Car la forme sculptée, tridimensionnelle au même titre que la chair de l’homme, est dans une condition tiraillée : La forme sculptée est – elle alors aussi tiraillée ? prise entre des forces différentes ?
Limitée de fait de son incapacité à vivre en mouvement spatial ?

Qu’est ce qui fait que l’œuvre d’art est associée à drame et que dans mes sculptures je ne trouve pas ce drame sinon dans la limite qu’impose la pierre au sujet vivant ?

Le rien

Rien est associé à  « création ». La « création », ou créer une œuvre, une sculpture, une statue.
Quel est ce « rien » ?
Créer contient en soi « partir de rien », commencer avec « un rien », une notion de « rien ».
Or réaliser une statue veut commencer par un état des lieux de ce qui est :
– la matière, particulière,
– le sujet,
– l’outil,
– mes capacités physiques,
– le lieu d' »apparition ».
Tout ça sont des choses existantes.
D’autres choses ne sont pas, elles constituent un « rien ».

La vie

“Dans l’Art, la Vie seule intéresse.” (Alphonse Allais)

Sculpter, un geste pour un instant vivant

Cet instant « vie », je l’ai défendu et je le défendrai. Car il n’y a pas d’autre mot, et sans elle la sculpture est morte, sans intérêt.

Il y a donc « sculpture » et « sculpture » :
– L’une a le potentiel et la digne caractéristique plastique de la vie
– L’autre montre une dysharmonie de la forme intéressante comme symbole, mais qui ne remonte pas à la surface de l’esprit et ne rejoint pas la forme transcendée ; Le sujet ne se sépare pas de sa matérialité. Sa matière n’est pas dominée.

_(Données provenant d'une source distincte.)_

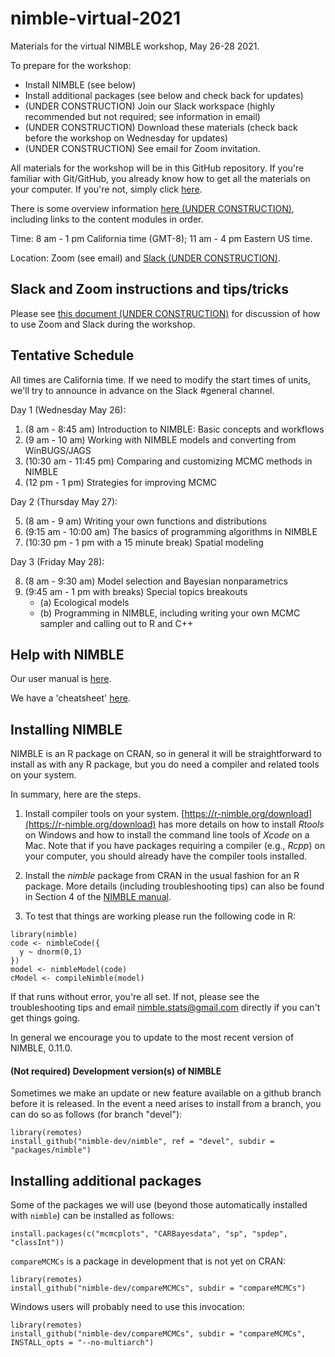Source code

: # nimble-virtual-2021

Materials for the virtual NIMBLE workshop, May 26-28 2021.

To prepare for the workshop:

 - Install NIMBLE (see below)
 - Install additional packages (see below and check back for updates)
 - (UNDER CONSTRUCTION) Join our Slack workspace (highly recommended but not required; see information in email)
 - (UNDER CONSTRUCTION) Download these materials (check back before the workshop on Wednesday for updates)
 - (UNDER CONSTRUCTION) See email for Zoom invitation.

All materials for the workshop will be in this GitHub repository. If you're familiar with Git/GitHub, you already know how to get all the materials on your computer. If you're not, simply click [here](https://github.com/nimble-training/nimble-virtual-2021/archive/master.zip).

There is some overview information [here (UNDER CONSTRUCTION)](https://htmlpreview.github.io/?https://github.com/nimble-training/nimble-virtual-2021/blob/master/overview.html), including links to the content modules in order.

Time: 8 am - 1 pm California time (GMT-8); 11 am - 4 pm Eastern US time.

Location: Zoom (see email) and [Slack (UNDER CONSTRUCTION)](https://2021nimbleworkshop.slack.com).

## Slack and Zoom instructions and tips/tricks

Please see [this document (UNDER CONSTRUCTION)](https://docs.google.com/document/d/1hhm6Eco0KevM30aDGdpo0n-gYDcT7IPbw7_vTrb-BVQ/edit?usp=sharing) for discussion of how to use Zoom and Slack during the workshop.

## Tentative Schedule

All times are California time. If we need to modify the start times of
units, we'll try to announce in advance on the Slack #general channel.

Day 1 (Wednesday May 26):

1. (8 am - 8:45 am) Introduction to NIMBLE: Basic concepts and workflows
2. (9 am - 10 am) Working with NIMBLE models and converting from WinBUGS/JAGS
3. (10:30 am - 11:45 pm) Comparing and customizing MCMC methods in NIMBLE
4. (12 pm - 1 pm) Strategies for improving MCMC

Day 2 (Thursday May 27):

5. (8 am - 9 am) Writing your own functions and distributions 
6. (9:15 am - 10:00 am) The basics of programming algorithms in NIMBLE
7. (10:30 pm - 1 pm with a 15 minute break) Spatial modeling

Day 3 (Friday May 28):

8. (8 am - 9:30 am) Model selection and Bayesian nonparametrics
9. (9:45 am - 1 pm with breaks) Special topics breakouts
   - (a) Ecological models
   - (b) Programming in NIMBLE, including writing your own MCMC sampler and calling out to R and C++

## Help with NIMBLE

Our user manual is [here](https://r-nimble.org/html_manual/cha-welcome-nimble.html).

We have a 'cheatsheet' [here](https://r-nimble.org/documentation).

## Installing NIMBLE

NIMBLE is an R package on CRAN, so in general it will be straightforward to install as with any R package, but you do need a compiler and related tools on your system.  

In summary, here are the steps.

1. Install compiler tools on your system. [https://r-nimble.org/download](https://r-nimble.org/download) has more details on how to install *Rtools* on Windows and how to install the command line tools of *Xcode* on a Mac. Note that if you have packages requiring a compiler (e.g., *Rcpp*) on your computer, you should already have the compiler tools installed.

2. Install the *nimble* package from CRAN in the usual fashion for an R package. More details (including troubleshooting tips) can also be found in Section 4 of the [NIMBLE manual](https://r-nimble.org/html_manual/cha-installing-nimble.html).

3) To test that things are working please run the following code in R:

```
library(nimble)
code <- nimbleCode({
  y ~ dnorm(0,1)
})
model <- nimbleModel(code)
cModel <- compileNimble(model)
```


If that runs without error, you're all set. If not, please see the troubleshooting tips and email nimble.stats@gmail.com directly if you can't get things going.  

In general we encourage you to update to the most recent version of NIMBLE, 0.11.0.


#### (Not required) Development version(s) of NIMBLE

Sometimes we make an update or new feature available on a github branch before it is released.  In the event a need arises to install from a branch, you can do so as follows (for branch "devel"):

```
library(remotes)
install_github("nimble-dev/nimble", ref = "devel", subdir = "packages/nimble")
```

## Installing additional packages

Some of the packages we will use (beyond those automatically installed with `nimble`) can be installed as follows:

```
install.packages(c("mcmcplots", "CARBayesdata", "sp", "spdep", "classInt"))
```

`compareMCMCs` is a package in development that is not yet on CRAN:

```
library(remotes)
install_github("nimble-dev/compareMCMCs", subdir = "compareMCMCs")
```

Windows users will probably need to use this invocation:

```
library(remotes)
install_github("nimble-dev/compareMCMCs", subdir = "compareMCMCs", INSTALL_opts = "--no-multiarch")
```


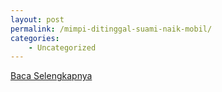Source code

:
 ```yaml
---
layout: post
permalink: /mimpi-ditinggal-suami-naik-mobil/
categories:
    - Uncategorized
---
```


[Baca Selengkapnya](/06)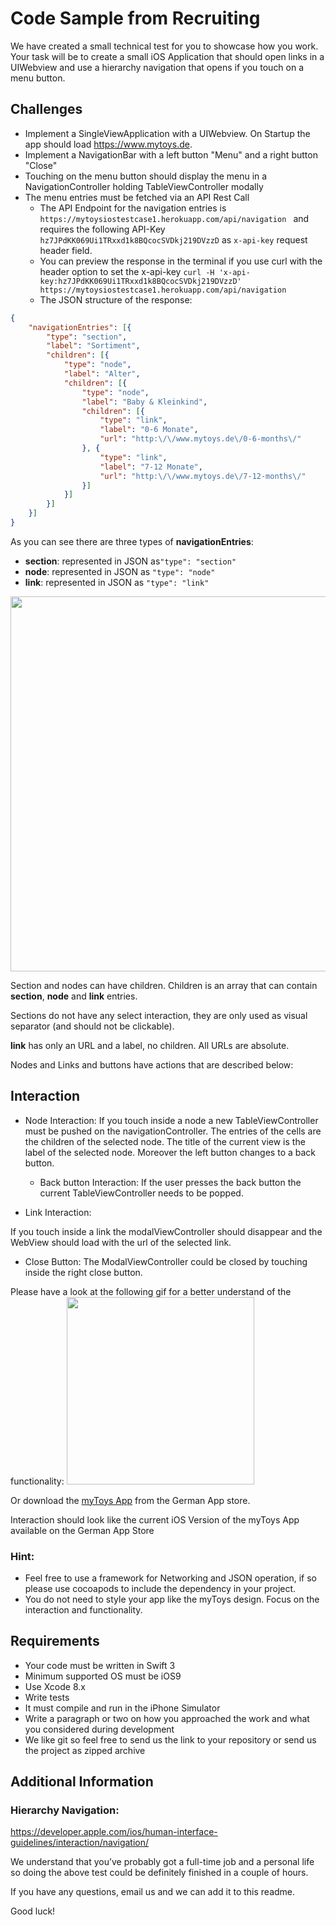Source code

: # Code Sample from Recruiting

We have created a small technical test for you to showcase how you work.
Your task will be to create a small iOS Application that should open links in a UIWebview and use a hierarchy navigation that opens if you touch on a menu button.

## Challenges

- Implement a SingleViewApplication with a UIWebview. On Startup the app should load https://www.mytoys.de.
- Implement a NavigationBar with a left button "Menu" and a right button "Close"
- Touching on the menu button should display the menu in a NavigationController holding TableViewController modally
- The menu entries must be fetched via an API Rest Call
	- The API Endpoint for the navigation entries is ```https://mytoysiostestcase1.herokuapp.com/api/navigation ``` and requires the following API-Key ```hz7JPdKK069Ui1TRxxd1k8BQcocSVDkj219DVzzD``` as ```x-api-key``` request header field.
	- You can preview the response in the terminal if you use curl with the header option to set the x-api-key ``` curl -H 'x-api-key:hz7JPdKK069Ui1TRxxd1k8BQcocSVDkj219DVzzD'  https://mytoysiostestcase1.herokuapp.com/api/navigation ```
	- The JSON structure of the response:
```json
{
	"navigationEntries": [{
		"type": "section",
		"label": "Sortiment",
		"children": [{
			"type": "node",
			"label": "Alter",
			"children": [{
				"type": "node",
				"label": "Baby & Kleinkind",
				"children": [{
					"type": "link",
					"label": "0-6 Monate",
					"url": "http:\/\/www.mytoys.de\/0-6-months\/"
				}, {
					"type": "link",
					"label": "7-12 Monate",
					"url": "http:\/\/www.mytoys.de\/7-12-months\/"
				}]
			}]
		}]
	}]
}
```

As you can see there are three types of **navigationEntries**:

- **section**: represented in JSON as```"type": "section" ```
- **node**: represented in JSON as ```"type": "node" ```
- **link**: represented in JSON as ```"type": "link" ```

<img src="https://github.com/rpitting/RecruitingSampleCode/TabelViewCells.png" width="600" />

Section and nodes can have children. Children is an array that can contain **section**, **node** and **link** entries.

Sections do not have any select interaction, they are only used as visual separator (and should not be clickable).

**link** has only an URL and a label, no children. All URLs are absolute.

Nodes and Links and buttons have actions that are described below:

## Interaction

- Node Interaction:
If you touch inside a node a new TableViewController must be pushed on the navigationController. The entries of the cells are the children of the selected node. The title of the current view is the label of the selected node. Moreover the left button changes to a back button.

	- Back button Interaction: If the user presses the back button the current TableViewController needs to be popped.

- Link Interaction:

If you touch inside a link the modalViewController should disappear and the WebView should load with the url of the selected link.

- Close Button:
	The ModalViewController could be closed by touching inside the right close button.


Please have a look at the following gif for a better understand of the functionality:
<img src="https://github.com/rpitting/RecruitingSampleCode/myToysNavigation.gif" width="300" />

 Or download the [myToys App](https://itunes.apple.com/de/app/mytoys-kindermode-und-spielzeug/id1133168701?mt=8) from the German App store.

Interaction should look like the current iOS Version of the myToys App available on the German App Store


### Hint:
- Feel free to use a framework for Networking and JSON operation, if so please use cocoapods to include the dependency in your project.
- You do not need to style your app like the myToys design. Focus on the interaction and functionality.

## Requirements

- Your code must be written in Swift 3
- Minimum supported OS must be iOS9
- Use Xcode 8.x
- Write tests
- It must compile and run in the iPhone Simulator
- Write a paragraph or two on how you approached the work and what you considered during development
- We like git so feel free to send us the link to your repository or send us the project as zipped archive

## Additional Information

### Hierarchy Navigation:
https://developer.apple.com/ios/human-interface-guidelines/interaction/navigation/


We understand that you’ve probably got a full-time job and a personal life so doing the above test could be definitely finished in a couple of hours.

If you have any questions, email us and we can add it to this readme.

Good luck!
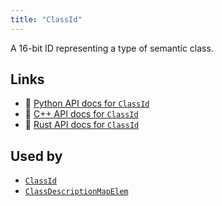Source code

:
 ```yaml
---
title: "ClassId"
---
```


A 16-bit ID representing a type of semantic class.


## Links
 * 🐍 [Python API docs for `ClassId`](https://ref.rerun.io/docs/python/stable/common/datatypes#rerun.datatypes.ClassId)
 * 🌊 [C++ API docs for `ClassId`](https://ref.rerun.io/docs/cpp/stable/structrerun_1_1datatypes_1_1ClassId.html?speculative-link)
 * 🦀 [Rust API docs for `ClassId`](https://docs.rs/rerun/latest/rerun/datatypes/struct.ClassId.html)


## Used by

* [`ClassId`](../components/class_id.md)
* [`ClassDescriptionMapElem`](../datatypes/class_description_map_elem.md)
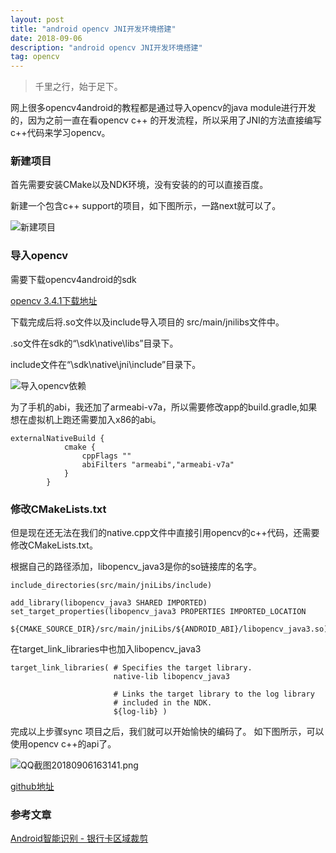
 ```yaml
---
layout: post
title: "android opencv JNI开发环境搭建"
date: 2018-09-06
description: "android opencv JNI开发环境搭建"
tag: opencv
---  
```


> 千里之行，始于足下。

网上很多opencv4android的教程都是通过导入opencv的java module进行开发的，因为之前一直在看opencv c++ 的开发流程，所以采用了JNI的方法直接编写c++代码来学习opencv。
### 新建项目

首先需要安装CMake以及NDK环境，没有安装的的可以直接百度。

新建一个包含c++ support的项目，如下图所示，一路next就可以了。

![新建项目](http://papfkhd3v.bkt.clouddn.com/QQ截图20180906154706.png)

### 导入opencv

需要下载opencv4android的sdk

[opencv 3.4.1下载地址](https://opencv.org/opencv-3-4-1.html)

下载完成后将.so文件以及include导入项目的
src/main/jnilibs文件中。

.so文件在sdk的“\sdk\native\libs”目录下。

include文件在“\sdk\native\jni\include”目录下。

![导入opencv依赖](http://papfkhd3v.bkt.clouddn.com/QQ截图20180906161327.png)

为了手机的abi，我还加了armeabi-v7a，所以需要修改app的build.gradle,如果想在虚拟机上跑还需要加入x86的abi。

```
externalNativeBuild {
            cmake {
                cppFlags ""
                abiFilters "armeabi","armeabi-v7a"
            }
        }
```

### 修改CMakeLists.txt

但是现在还无法在我们的native.cpp文件中直接引用opencv的c++代码，还需要修改CMakeLists.txt。

根据自己的路径添加，libopencv_java3是你的so链接库的名字。
```
include_directories(src/main/jniLibs/include)

add_library(libopencv_java3 SHARED IMPORTED)
set_target_properties(libopencv_java3 PROPERTIES IMPORTED_LOCATION
            ${CMAKE_SOURCE_DIR}/src/main/jniLibs/${ANDROID_ABI}/libopencv_java3.so)
```
在target_link_libraries中也加入libopencv_java3
```
target_link_libraries( # Specifies the target library.
                       native-lib libopencv_java3

                       # Links the target library to the log library
                       # included in the NDK.
                       ${log-lib} )
```
完成以上步骤sync 项目之后，我们就可以开始愉快的编码了。
如下图所示，可以使用opencv c++的api了。

![QQ截图20180906163141.png](http://papfkhd3v.bkt.clouddn.com/QQ截图20180906163141.png)

[github地址](https://github.com/Zellerpooh/OpencvExample)
### 参考文章
[Android智能识别 - 银行卡区域裁剪](https://www.jianshu.com/p/a763eeb8159f)
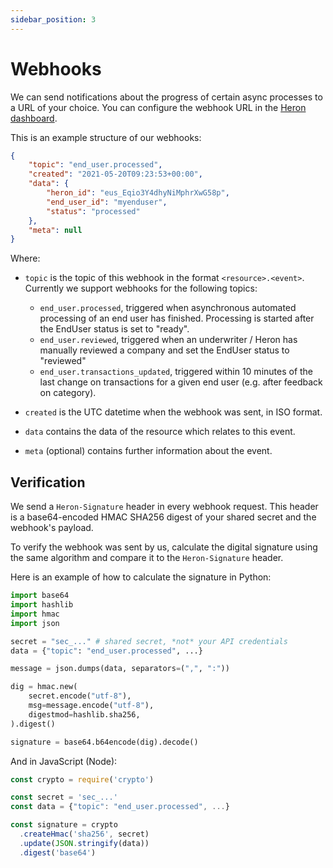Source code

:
 ```yaml
---
sidebar_position: 3
---
```


# Webhooks

We can send notifications about the progress of certain async processes to a
URL of your choice. You can configure the webhook URL in the [Heron dashboard](https://dashboard.herondata.io/).

This is an example structure of our webhooks:

```json
{
    "topic": "end_user.processed",
    "created": "2021-05-20T09:23:53+00:00",
    "data": {
        "heron_id": "eus_Eqio3Y4dhyNiMphrXwG58p",
        "end_user_id": "myenduser",
        "status": "processed"
    },
    "meta": null
}
```

Where:

* `topic` is the topic of this webhook in the format `<resource>.<event>`. Currently we support webhooks for the following topics:
    * `end_user.processed`, triggered when asynchronous automated processing of an end user has finished. Processing is started after the EndUser status is set to "ready".
    * `end_user.reviewed`, triggered when an underwriter / Heron has manually reviewed a company and set the EndUser status to "reviewed"
    * `end_user.transactions_updated`, triggered within 10 minutes of the last change on transactions for a given end user (e.g. after feedback on category).

* `created` is the UTC datetime when the webhook was sent, in ISO format.
* `data` contains the data of the resource which relates to this event.
* `meta` (optional) contains further information about the event.

## Verification

We send a `Heron-Signature` header in every webhook request. This header is a
base64-encoded HMAC SHA256 digest of your shared secret and the webhook's
payload.

To verify the webhook was sent by us, calculate the digital signature using the
same algorithm and compare it to the `Heron-Signature` header.

Here is an example of how to calculate the signature in Python:

```py
import base64
import hashlib
import hmac
import json

secret = "sec_..." # shared secret, *not* your API credentials
data = {"topic": "end_user.processed", ...}

message = json.dumps(data, separators=(",", ":"))

dig = hmac.new(
    secret.encode("utf-8"),
    msg=message.encode("utf-8"),
    digestmod=hashlib.sha256,
).digest()

signature = base64.b64encode(dig).decode()
```

And in JavaScript (Node):

```js
const crypto = require('crypto')

const secret = 'sec_...'
const data = {"topic": "end_user.processed", ...}

const signature = crypto
  .createHmac('sha256', secret)
  .update(JSON.stringify(data))
  .digest('base64')
```
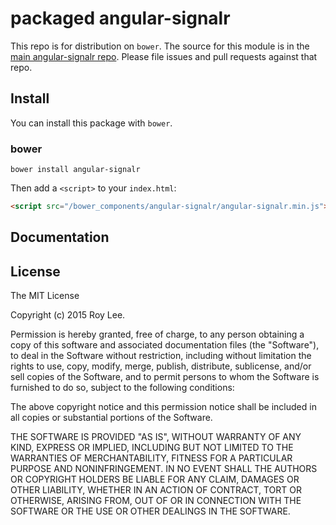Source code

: # packaged angular-signalr

This repo is for distribution on `bower`. The source for this module is in the
[main angular-signalr repo](https://github.com/roylee0704/angular-signalr).
Please file issues and pull requests against that repo.

## Install

You can install this package with `bower`.

### bower

```shell
bower install angular-signalr
```

Then add a `<script>` to your `index.html`:

```html
<script src="/bower_components/angular-signalr/angular-signalr.min.js"></script>
```

## Documentation


## License

The MIT License

Copyright (c) 2015 Roy Lee. 

Permission is hereby granted, free of charge, to any person obtaining a copy
of this software and associated documentation files (the "Software"), to deal
in the Software without restriction, including without limitation the rights
to use, copy, modify, merge, publish, distribute, sublicense, and/or sell
copies of the Software, and to permit persons to whom the Software is
furnished to do so, subject to the following conditions:

The above copyright notice and this permission notice shall be included in
all copies or substantial portions of the Software.

THE SOFTWARE IS PROVIDED "AS IS", WITHOUT WARRANTY OF ANY KIND, EXPRESS OR
IMPLIED, INCLUDING BUT NOT LIMITED TO THE WARRANTIES OF MERCHANTABILITY,
FITNESS FOR A PARTICULAR PURPOSE AND NONINFRINGEMENT. IN NO EVENT SHALL THE
AUTHORS OR COPYRIGHT HOLDERS BE LIABLE FOR ANY CLAIM, DAMAGES OR OTHER
LIABILITY, WHETHER IN AN ACTION OF CONTRACT, TORT OR OTHERWISE, ARISING FROM,
OUT OF OR IN CONNECTION WITH THE SOFTWARE OR THE USE OR OTHER DEALINGS IN
THE SOFTWARE.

Cette vie, particulière, localisée dans la sculpture, ou plus exactement à sa surface visuelle palpable, doit être reconnue pour « accepter la qualité » de l’œuvre. C’est le critère, qu’il n’est pas mauvais de reconnaître.
C’est le point particulier, cette étincelle qui allumera toute sa forme et qui la fera briller comme une étoile par rapport à ses consœurs.

Cette habitation particulière, localisée dans la forme tridimensionnelle, se communique t-elle ? Y a t-il vie qui ne se communique pas ?
Cette vie une fois trouvée, dans la forme, ressortie ou expurgée, devient dominante, maîtresse, présidente…le reste devient alors secondaire. C’est à dire que la forme trouvée, en laquelle la vie EST apparente selon ses critères, devient digne des plus grands respects. En cela elle est immortelle. Oui, immortalisé est le sujet exprimé.

L' acte de sculpter ne contient aucune crainte

L’acte sculptant se situe donc en un seul instant. La sculpture est une recherche immédiate initiale de l’acte parfait, recherche permanente comme dans la peinture d’un tableau

Quel est cet acte ? c’est l’acte déterminant qui va tracer le plan, trouver la ligne. Cet acte ne contient aucune crainte. 
Toute œuvre est donc inutile sans cet particularité trouvée, INSTANT, habitation « toujours initiale ».

Une statue en pierre, je la sculpte en deux mois, trois ou quatre mois. Mais l’acte est toujours unique et se situe en un seul instant.